* Exercise brief *
Return, unchanged and with no pictures, the lines below from the very first through the one that contains "1.1 什么是背包问题：背包".

======== Given data

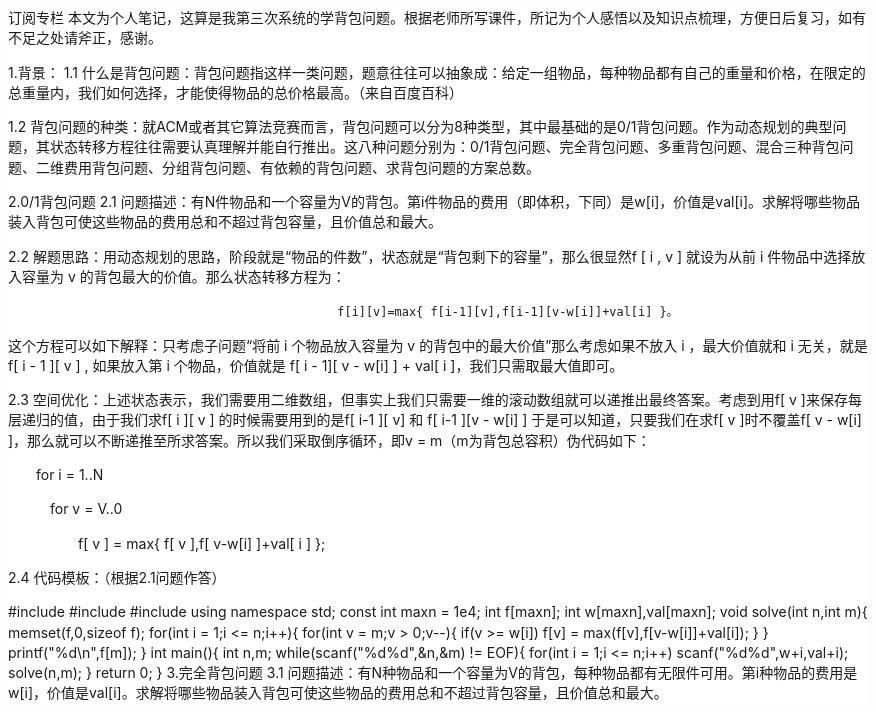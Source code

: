 订阅专栏
本文为个人笔记，这算是我第三次系统的学背包问题。根据老师所写课件，所记为个人感悟以及知识点梳理，方便日后复习，如有不足之处请斧正，感谢。


1.背景：
1.1 什么是背包问题：背包问题指这样一类问题，题意往往可以抽象成：给定一组物品，每种物品都有自己的重量和价格，在限定的总重量内，我们如何选择，才能使得物品的总价格最高。（来自百度百科）

1.2 背包问题的种类：就ACM或者其它算法竞赛而言，背包问题可以分为8种类型，其中最基础的是0/1背包问题。作为动态规划的典型问题，其状态转移方程往往需要认真理解并能自行推出。这八种问题分别为：0/1背包问题、完全背包问题、多重背包问题、混合三种背包问题、二维费用背包问题、分组背包问题、有依赖的背包问题、求背包问题的方案总数。

2.0/1背包问题
2.1 问题描述：有N件物品和一个容量为V的背包。第i件物品的费用（即体积，下同）是w[i]，价值是val[i]。求解将哪些物品装入背包可使这些物品的费用总和不超过背包容量，且价值总和最大。

2.2 解题思路：用动态规划的思路，阶段就是“物品的件数”，状态就是“背包剩下的容量”，那么很显然f [ i , v ] 就设为从前 i 件物品中选择放入容量为 v 的背包最大的价值。那么状态转移方程为：

                                                  f[i][v]=max{ f[i-1][v],f[i-1][v-w[i]]+val[i] }。

这个方程可以如下解释：只考虑子问题“将前 i 个物品放入容量为 v 的背包中的最大价值”那么考虑如果不放入 i ，最大价值就和 i 无关，就是 f[ i - 1 ][ v ] , 如果放入第 i 个物品，价值就是 f[ i - 1][ v - w[i] ] + val[ i ]，我们只需取最大值即可。

2.3 空间优化：上述状态表示，我们需要用二维数组，但事实上我们只需要一维的滚动数组就可以递推出最终答案。考虑到用f[ v ]来保存每层递归的值，由于我们求f[ i ][ v ] 的时候需要用到的是f[ i-1 ][ v] 和 f[ i-1 ][v - w[i] ] 于是可以知道，只要我们在求f[ v ]时不覆盖f[ v - w[i] ]，那么就可以不断递推至所求答案。所以我们采取倒序循环，即v = m（m为背包总容积）伪代码如下：

　　for i = 1..N

　　　for v = V..0

　　　　　f[ v ] = max{ f[ v ],f[ v-w[i] ]+val[ i ] };

2.4 代码模板：（根据2.1问题作答）

#include<iostream>
#include<cstdio>
#include<cstring>
using namespace std;
const int maxn = 1e4;
int f[maxn];
int w[maxn],val[maxn];
void solve(int n,int m){
	memset(f,0,sizeof f);
	for(int i = 1;i <= n;i++){
		for(int v = m;v > 0;v--){
			if(v >= w[i])
				f[v] = max(f[v],f[v-w[i]]+val[i]);
		}
	}
	printf("%d\n",f[m]);
}
int main(){
	int n,m;
	while(scanf("%d%d",&n,&m) != EOF){
		for(int i = 1;i <= n;i++) scanf("%d%d",w+i,val+i);
		solve(n,m);
	}
	return 0;
}
3.完全背包问题
3.1 问题描述：有N种物品和一个容量为V的背包，每种物品都有无限件可用。第i种物品的费用是w[i]，价值是val[i]。求解将哪些物品装入背包可使这些物品的费用总和不超过背包容量，且价值总和最大。
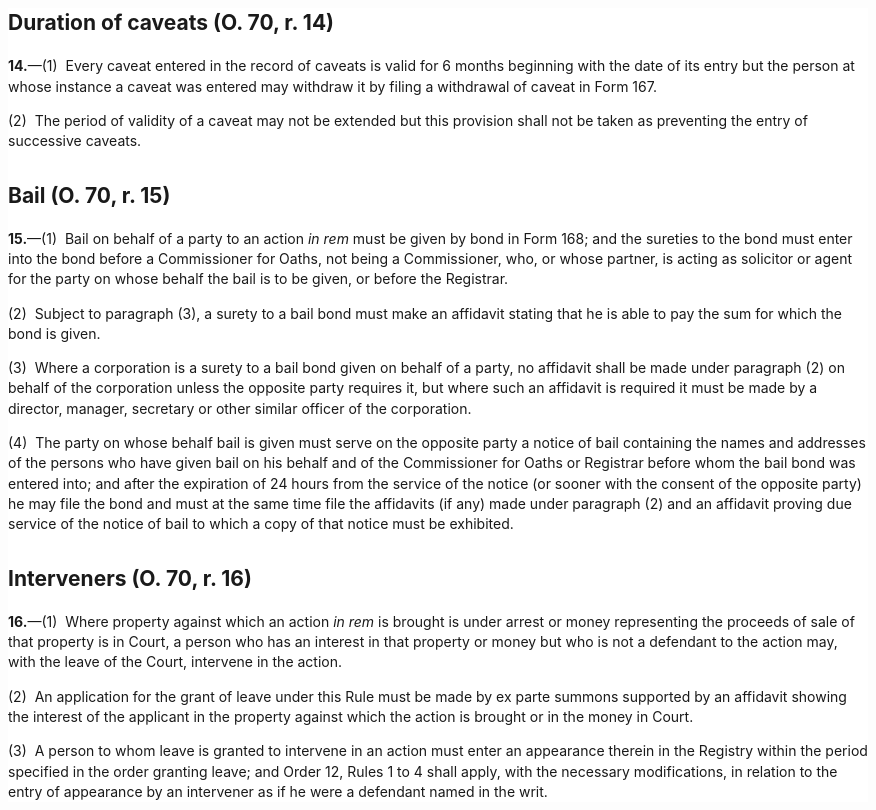 ## Duration of caveats (O. 70, r. 14)

**14.**—(1)  Every caveat entered in the record of caveats is valid for 6 months beginning with the date of its entry but the person at whose instance a caveat was entered may withdraw it by filing a withdrawal of caveat in Form 167.



(2)  The period of validity of a caveat may not be extended but this provision shall not be taken as preventing the entry of successive caveats.

## Bail (O. 70, r. 15)

**15.**—(1)  Bail on behalf of a party to an action _in rem_ must be given by bond in Form 168; and the sureties to the bond must enter into the bond before a Commissioner for Oaths, not being a Commissioner, who, or whose partner, is acting as solicitor or agent for the party on whose behalf the bail is to be given, or before the Registrar.



(2)  Subject to paragraph (3), a surety to a bail bond must make an affidavit stating that he is able to pay the sum for which the bond is given.



(3)  Where a corporation is a surety to a bail bond given on behalf of a party, no affidavit shall be made under paragraph (2) on behalf of the corporation unless the opposite party requires it, but where such an affidavit is required it must be made by a director, manager, secretary or other similar officer of the corporation.



(4)  The party on whose behalf bail is given must serve on the opposite party a notice of bail containing the names and addresses of the persons who have given bail on his behalf and of the Commissioner for Oaths or Registrar before whom the bail bond was entered into; and after the expiration of 24 hours from the service of the notice (or sooner with the consent of the opposite party) he may file the bond and must at the same time file the affidavits (if any) made under paragraph (2) and an affidavit proving due service of the notice of bail to which a copy of that notice must be exhibited.

## Interveners (O. 70, r. 16)

**16.**—(1)  Where property against which an action _in rem_ is brought is under arrest or money representing the proceeds of sale of that property is in Court, a person who has an interest in that property or money but who is not a defendant to the action may, with the leave of the Court, intervene in the action.



(2)  An application for the grant of leave under this Rule must be made by ex parte summons supported by an affidavit showing the interest of the applicant in the property against which the action is brought or in the money in Court.



(3)  A person to whom leave is granted to intervene in an action must enter an appearance therein in the Registry within the period specified in the order granting leave; and Order 12, Rules 1 to 4 shall apply, with the necessary modifications, in relation to the entry of appearance by an intervener as if he were a defendant named in the writ.
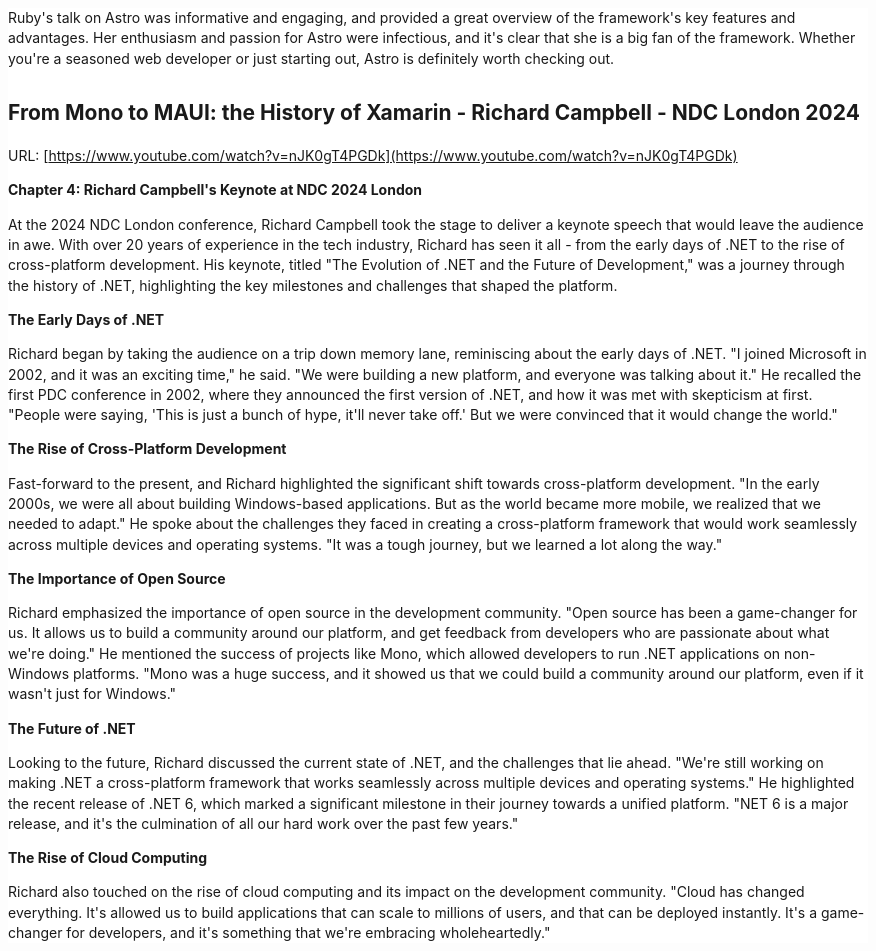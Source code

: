 Ruby's talk on Astro was informative and engaging, and provided a great overview of the framework's key features and advantages. Her enthusiasm and passion for Astro were infectious, and it's clear that she is a big fan of the framework. Whether you're a seasoned web developer or just starting out, Astro is definitely worth checking out.


## From Mono to MAUI: the History of Xamarin - Richard Campbell - NDC London 2024

URL: [https://www.youtube.com/watch?v=nJK0gT4PGDk](https://www.youtube.com/watch?v=nJK0gT4PGDk)

**Chapter 4: Richard Campbell's Keynote at NDC 2024 London**

At the 2024 NDC London conference, Richard Campbell took the stage to deliver a keynote speech that would leave the audience in awe. With over 20 years of experience in the tech industry, Richard has seen it all - from the early days of .NET to the rise of cross-platform development. His keynote, titled "The Evolution of .NET and the Future of Development," was a journey through the history of .NET, highlighting the key milestones and challenges that shaped the platform.

**The Early Days of .NET**

Richard began by taking the audience on a trip down memory lane, reminiscing about the early days of .NET. "I joined Microsoft in 2002, and it was an exciting time," he said. "We were building a new platform, and everyone was talking about it." He recalled the first PDC conference in 2002, where they announced the first version of .NET, and how it was met with skepticism at first. "People were saying, 'This is just a bunch of hype, it'll never take off.' But we were convinced that it would change the world."

**The Rise of Cross-Platform Development**

Fast-forward to the present, and Richard highlighted the significant shift towards cross-platform development. "In the early 2000s, we were all about building Windows-based applications. But as the world became more mobile, we realized that we needed to adapt." He spoke about the challenges they faced in creating a cross-platform framework that would work seamlessly across multiple devices and operating systems. "It was a tough journey, but we learned a lot along the way."

**The Importance of Open Source**

Richard emphasized the importance of open source in the development community. "Open source has been a game-changer for us. It allows us to build a community around our platform, and get feedback from developers who are passionate about what we're doing." He mentioned the success of projects like Mono, which allowed developers to run .NET applications on non-Windows platforms. "Mono was a huge success, and it showed us that we could build a community around our platform, even if it wasn't just for Windows."

**The Future of .NET**

Looking to the future, Richard discussed the current state of .NET, and the challenges that lie ahead. "We're still working on making .NET a cross-platform framework that works seamlessly across multiple devices and operating systems." He highlighted the recent release of .NET 6, which marked a significant milestone in their journey towards a unified platform. "NET 6 is a major release, and it's the culmination of all our hard work over the past few years."

**The Rise of Cloud Computing**

Richard also touched on the rise of cloud computing and its impact on the development community. "Cloud has changed everything. It's allowed us to build applications that can scale to millions of users, and that can be deployed instantly. It's a game-changer for developers, and it's something that we're embracing wholeheartedly."
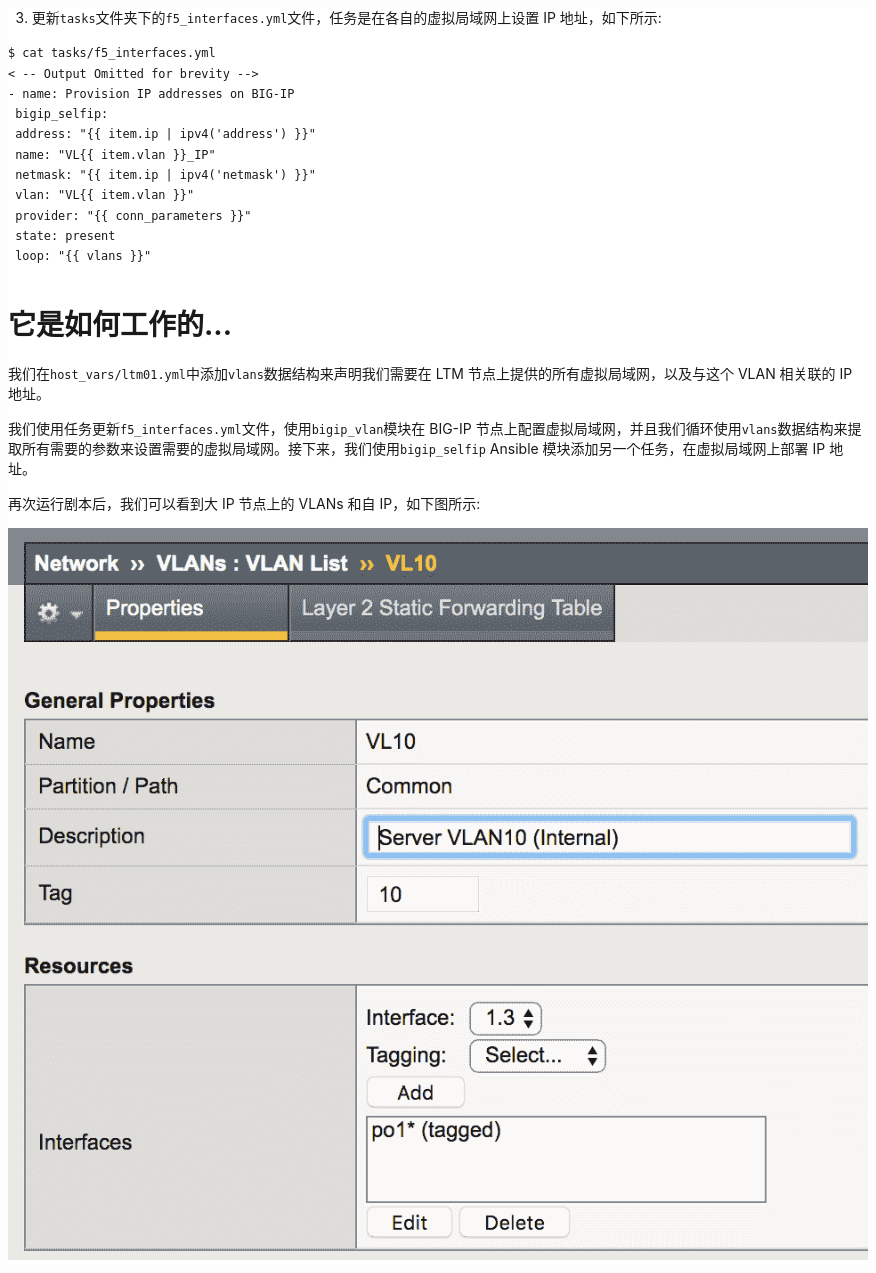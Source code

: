 3.  更新`tasks`文件夹下的`f5_interfaces.yml`文件，任务是在各自的虚拟局域网上设置 IP 地址，如下所示:

```
$ cat tasks/f5_interfaces.yml
< -- Output Omitted for brevity -->
- name: Provision IP addresses on BIG-IP
 bigip_selfip:
 address: "{{ item.ip | ipv4('address') }}"
 name: "VL{{ item.vlan }}_IP"
 netmask: "{{ item.ip | ipv4('netmask') }}"
 vlan: "VL{{ item.vlan }}"
 provider: "{{ conn_parameters }}"
 state: present
 loop: "{{ vlans }}"
```

# 它是如何工作的...

我们在`host_vars/ltm01.yml`中添加`vlans`数据结构来声明我们需要在 LTM 节点上提供的所有虚拟局域网，以及与这个 VLAN 相关联的 IP 地址。

我们使用任务更新`f5_interfaces.yml`文件，使用`bigip_vlan`模块在 BIG-IP 节点上配置虚拟局域网，并且我们循环使用`vlans`数据结构来提取所有需要的参数来设置需要的虚拟局域网。接下来，我们使用`bigip_selfip` Ansible 模块添加另一个任务，在虚拟局域网上部署 IP 地址。

再次运行剧本后，我们可以看到大 IP 节点上的 VLANs 和自 IP，如下图所示:

![](img/fe846472-f643-46dc-8c0a-34c03e1bb338.png)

================

* Output below *
Source code

: 订阅专栏
本文为个人笔记，这算是我第三次系统的学背包问题。根据老师所写课件，所记为个人感悟以及知识点梳理，方便日后复习，如有不足之处请斧正，感谢。


1.背景：
1.1 什么是背包问题：背包问题指这样一类问题，题意往往可以抽象成：给定一组物品，每种物品都有自己的重量和价格，在限定的总重量内，我们如何选择，才能使得物品的总价格最高。（来自百度百科）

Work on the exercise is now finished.